FERENTILLO – Il Cavalcaselle, l’accosta allo stesso Raffaello, apprezzando la testa di San Pietro “per disegno e ricchezza di toni, la tinta fusa con un buon impasto, alquanto ombreggiata con toni grigi”. Il Guardabassi la classificò come una delle migliori opere del Siculo ma non poté vederne la predella. Per il Cavalcaselle, il gruppo raffigurato “ha carattere raffaellesco e ricorda la Vergine col Bambino della raccolta Roger”. Il riferimento del Cavalcaselle è alla Pala Ansidei ora alla National Gallery di Londra. Nel caso di questa pala d’altare di San Mamiliano con lunetta e predella realizzata nel 1538 parliamo sempre del pittore raffaellesco Jacopo Siculo (Giacomo Santoro da Giuliana PA.1490 – RI.1543). Dunque non è un’opera di Raffaello ma l’autore è, secondo Giovanna Sapori, un “Raffaellista purissimo”. Sono in tanti i critici e gli studiosi che del resto accostano al maestro di Urbino questa meravigliosa opera, oggi più che mai splendente, dopo un accurato restauro.

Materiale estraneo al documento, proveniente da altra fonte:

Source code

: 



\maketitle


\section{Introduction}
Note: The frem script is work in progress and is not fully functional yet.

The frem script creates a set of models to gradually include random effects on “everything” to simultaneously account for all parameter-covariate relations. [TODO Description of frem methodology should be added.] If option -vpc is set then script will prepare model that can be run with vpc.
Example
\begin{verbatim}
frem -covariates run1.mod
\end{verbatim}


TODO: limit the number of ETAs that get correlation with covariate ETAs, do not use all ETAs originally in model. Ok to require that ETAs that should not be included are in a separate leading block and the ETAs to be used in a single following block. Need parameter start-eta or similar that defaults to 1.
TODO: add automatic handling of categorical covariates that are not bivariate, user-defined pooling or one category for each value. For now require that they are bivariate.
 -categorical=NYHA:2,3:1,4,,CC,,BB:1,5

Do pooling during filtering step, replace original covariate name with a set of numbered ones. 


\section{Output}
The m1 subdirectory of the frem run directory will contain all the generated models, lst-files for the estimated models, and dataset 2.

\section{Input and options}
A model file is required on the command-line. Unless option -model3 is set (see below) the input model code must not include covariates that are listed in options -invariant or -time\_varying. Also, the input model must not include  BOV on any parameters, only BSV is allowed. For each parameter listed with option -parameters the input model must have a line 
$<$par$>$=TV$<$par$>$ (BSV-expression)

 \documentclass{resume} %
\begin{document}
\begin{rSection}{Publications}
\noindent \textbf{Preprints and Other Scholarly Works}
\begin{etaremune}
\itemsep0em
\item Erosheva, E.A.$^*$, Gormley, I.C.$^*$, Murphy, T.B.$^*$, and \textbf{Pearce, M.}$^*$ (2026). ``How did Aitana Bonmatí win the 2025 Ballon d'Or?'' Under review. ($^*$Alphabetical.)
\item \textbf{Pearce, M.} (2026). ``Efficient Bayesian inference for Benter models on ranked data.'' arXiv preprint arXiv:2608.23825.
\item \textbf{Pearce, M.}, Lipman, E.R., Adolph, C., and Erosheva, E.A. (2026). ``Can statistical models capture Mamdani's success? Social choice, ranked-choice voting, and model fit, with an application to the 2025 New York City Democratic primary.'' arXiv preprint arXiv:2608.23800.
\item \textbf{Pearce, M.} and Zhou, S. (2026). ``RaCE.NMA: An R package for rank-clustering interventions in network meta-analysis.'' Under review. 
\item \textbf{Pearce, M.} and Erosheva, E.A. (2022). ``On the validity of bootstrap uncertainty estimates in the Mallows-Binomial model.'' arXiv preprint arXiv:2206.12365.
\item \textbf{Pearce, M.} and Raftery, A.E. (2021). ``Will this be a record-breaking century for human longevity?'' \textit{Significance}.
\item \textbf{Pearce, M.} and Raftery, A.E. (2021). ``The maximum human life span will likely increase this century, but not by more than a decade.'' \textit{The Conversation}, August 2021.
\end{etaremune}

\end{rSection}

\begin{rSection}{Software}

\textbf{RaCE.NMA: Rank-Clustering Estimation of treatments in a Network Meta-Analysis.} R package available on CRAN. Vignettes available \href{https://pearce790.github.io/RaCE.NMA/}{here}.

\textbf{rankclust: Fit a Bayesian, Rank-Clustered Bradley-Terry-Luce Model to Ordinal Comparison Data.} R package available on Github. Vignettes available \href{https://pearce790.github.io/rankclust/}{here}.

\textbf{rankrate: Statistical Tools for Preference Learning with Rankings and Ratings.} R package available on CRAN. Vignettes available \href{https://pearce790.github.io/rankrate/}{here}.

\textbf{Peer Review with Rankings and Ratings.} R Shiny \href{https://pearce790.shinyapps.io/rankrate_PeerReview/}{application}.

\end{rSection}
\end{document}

Antonino Giuseppe Marchese storico dell’arte di Giuliana e autore di una interessante biografia sul pittore, accosta questa opera di San Mamiliano alla Pala Colonna, realizzata dallo stesso Raffaello negli anni 1504 – 1505 per il convento di Sant’ Antonio di Padova a Perugia (ora al Metropolitan Museum di New York) della quale prende lo schema della lunetta con l’ Eterno benedicente. Il Barricelli ricorda nell’impostazione “il Cesare da Sesto di San Giorgio”. Dopo aver esaminato l’espressione critica, parliamo brevemente di questa opera considerata un atto testamentario di un artista che ha saputo catturare nel periodo del suo soggiorno romano, alla bottega di Baldassarre Peruzzi, stile e caratteri; soprattutto suggestioni di artisti del primo rinascimento come a San Gimignano conobbe Vincenzo Tamagni, Dono Doni, lo Spagna, e lo stesso Raffaello. C’è una somiglianza con due pale di altare eseguite da Giovanni Di Pietro detto lo Spagna per i conventi francescani di Todi e Trevi; e alla pala del Ghirlandaio alla sala consiliare del comune di Narni. La pala, come detto, è stata realizzata per con il contributo di 10 pezzi d’oro per la comunità di San Mamiliano (nella cimosa sotto la lunetta si legge la commissione e la data: SVMTIBVS VNIVERTITATIS 1538).
Consta di tre pezzi incastellati tra loro da una cornice lignea di marcatura e fattura classica con velata doratura. Nella lunetta, l’Onnipotente benedicente attorniato da otto teste cherubiche che benedice la scena. Al centro la Madonna in trono sotto una tenda che mostra il Bambino nudo ai Santi Pietro e Giovanni; sotto, inginocchiati i patroni del castello i Santi Biagio e Mamiliano con piviali riccamente decorati, pastorale e con le mitre poggiate a terra.
Nella predella cinque formelle riccamente dipinte: i quattro profeti maggiori; il seppellimento di Giovanni da parte di Lazzaro eremiti della vicina abbazia; l’adorazione dei Magi e tra essi San Mamiliano; il martirio del Santo nudo con mitra in capo tormentato dai pettini; il trionfo dell’imperatore preceduto da cavalcata, mentre un soldato reca su una picca la testa del Martire.
Al centro del tronetto, sotto la Madonna si leggono i nomi dei committenti, il costo (decem aureis) dell’opera e l’esecutore materiale ossia: JACOBVS SICULVS FACIEBAT.